GIVEN DATA —

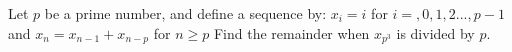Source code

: Let $p$ be a prime number, and define a sequence by: $x_i=i$ for $i=,0,1,2...,p-1$ and $x_n=x_{n-1}+x_{n-p}$ for $n \geq p$
Find the remainder when $x_{p^3}$ is divided by $p$.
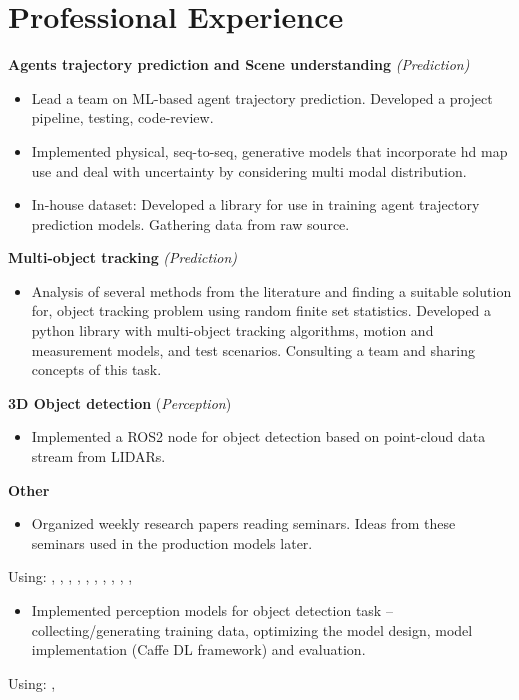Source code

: \section*{\sectionformat Professional Experience}
% 

\textbf{Agents trajectory prediction and Scene understanding} \textit{(Prediction)}
\begin{itemize}
    \item Lead a team on ML-based agent trajectory prediction. Developed a project pipeline, testing, code-review.
    \item Implemented physical, seq-to-seq, generative models that incorporate hd map use and deal with uncertainty by considering multi modal distribution.
    \item In-house dataset: Developed a library for use in training agent trajectory prediction models. Gathering data from raw source.
\end{itemize}

\textbf{Multi-object tracking} \textit{(Prediction)}
\begin{itemize}
    \item Analysis of several methods from the literature and finding a suitable solution for, object tracking problem using random finite set statistics. Developed a python library with multi-object tracking algorithms, motion and measurement models, and test scenarios. Consulting a team and sharing concepts of this task.
\end{itemize}

\textbf{3D Object detection} (\textit{Perception})
\begin{itemize}
    \item Implemented a ROS2 node for object detection based on point-cloud data stream from LIDARs.
\end{itemize}

\textbf{Other}
\begin{itemize}
    \item Organized weekly research papers reading seminars. Ideas from these seminars used in the production models later.
\end{itemize}
Using: , , , , , , , , , , 
\horizontalline
% 
\begin{itemize}
    \item Implemented perception models for object detection task -- collecting/generating training data, optimizing the model design, model implementation (Caffe DL framework) and evaluation.
\end{itemize}
Using: , 

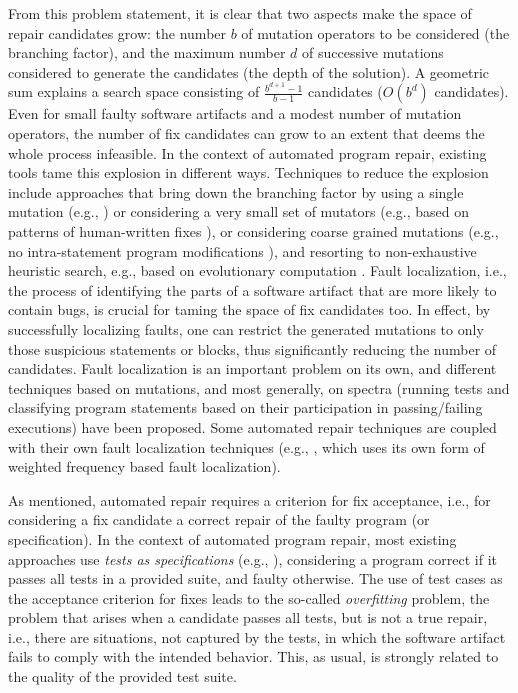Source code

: \noindent
From this problem statement, it is clear that two aspects make the space of repair candidates grow: the number $b$ of mutation operators to be considered (the branching factor), and the maximum number $d$ of successive mutations considered to generate the candidates (the depth of the solution). A geometric sum explains a search space consisting of $\frac{b^{d+1}-1}{b-1}$ candidates ($O(b^d)$ candidates). Even for small faulty software artifacts and a modest number of mutation operators, the number of fix candidates can grow to an extent that deems the whole process infeasible. In the context of automated program repair, existing tools tame this explosion in different ways. Techniques to reduce the explosion include approaches that bring down the branching factor by using a single mutation (e.g., \cite{DBLP:conf/tacas/GopinathMK11}) or considering a very small set of mutators (e.g., based on patterns of human-written fixes \cite{Kim+2013}), or considering coarse grained mutations (e.g., no intra-statement program modifications \cite{LeGoues+2012}), and resorting to non-exhaustive heuristic search, e.g., based on evolutionary computation \cite{LeGoues+2012}. Fault localization, i.e., the process of identifying the parts of a software artifact that are more likely to contain bugs, is crucial for taming the space of fix candidates too. In effect, by successfully localizing faults, one can restrict the generated mutations to only those suspicious statements or blocks, thus significantly reducing the number of candidates. Fault localization is an important problem on its own, and different techniques based on mutations, and most generally, on spectra (running tests and classifying program statements based on their participation in passing/failing executions) have been proposed. Some automated repair techniques are coupled with their own fault localization techniques (e.g., \cite{LeGoues+2012}, which uses its own form of weighted frequency based fault localization). 

As mentioned, automated repair requires a criterion for fix acceptance, i.e., for considering a fix candidate a correct repair of the faulty program (or specification). In the context of automated program repair, most existing approaches use \emph{tests as specifications} (e.g., \cite{Kim+2013,LeGoues+2012}), considering a program correct if it passes all tests in a provided suite, and faulty otherwise. The use of test cases as the acceptance criterion for fixes leads to the so-called \emph{overfitting} problem, the problem that arises when a candidate passes all tests, but is not a true repair, i.e., there are situations, not captured by the tests, in which the software artifact fails to comply with the intended behavior. This, as usual, is strongly related to the quality of the provided test suite.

TASK ITEM — Copy out, from the data above, each line where the string "Developed" is present.

TASK ANSWER —
    \item Lead a team on ML-based agent trajectory prediction. Developed a project pipeline, testing, code-review.
    \item In-house dataset: Developed a library for use in training agent trajectory prediction models. Gathering data from raw source.
    \item Analysis of several methods from the literature and finding a suitable solution for, object tracking problem using random finite set statistics. Developed a python library with multi-object tracking algorithms, motion and measurement models, and test scenarios. Consulting a team and sharing concepts of this task.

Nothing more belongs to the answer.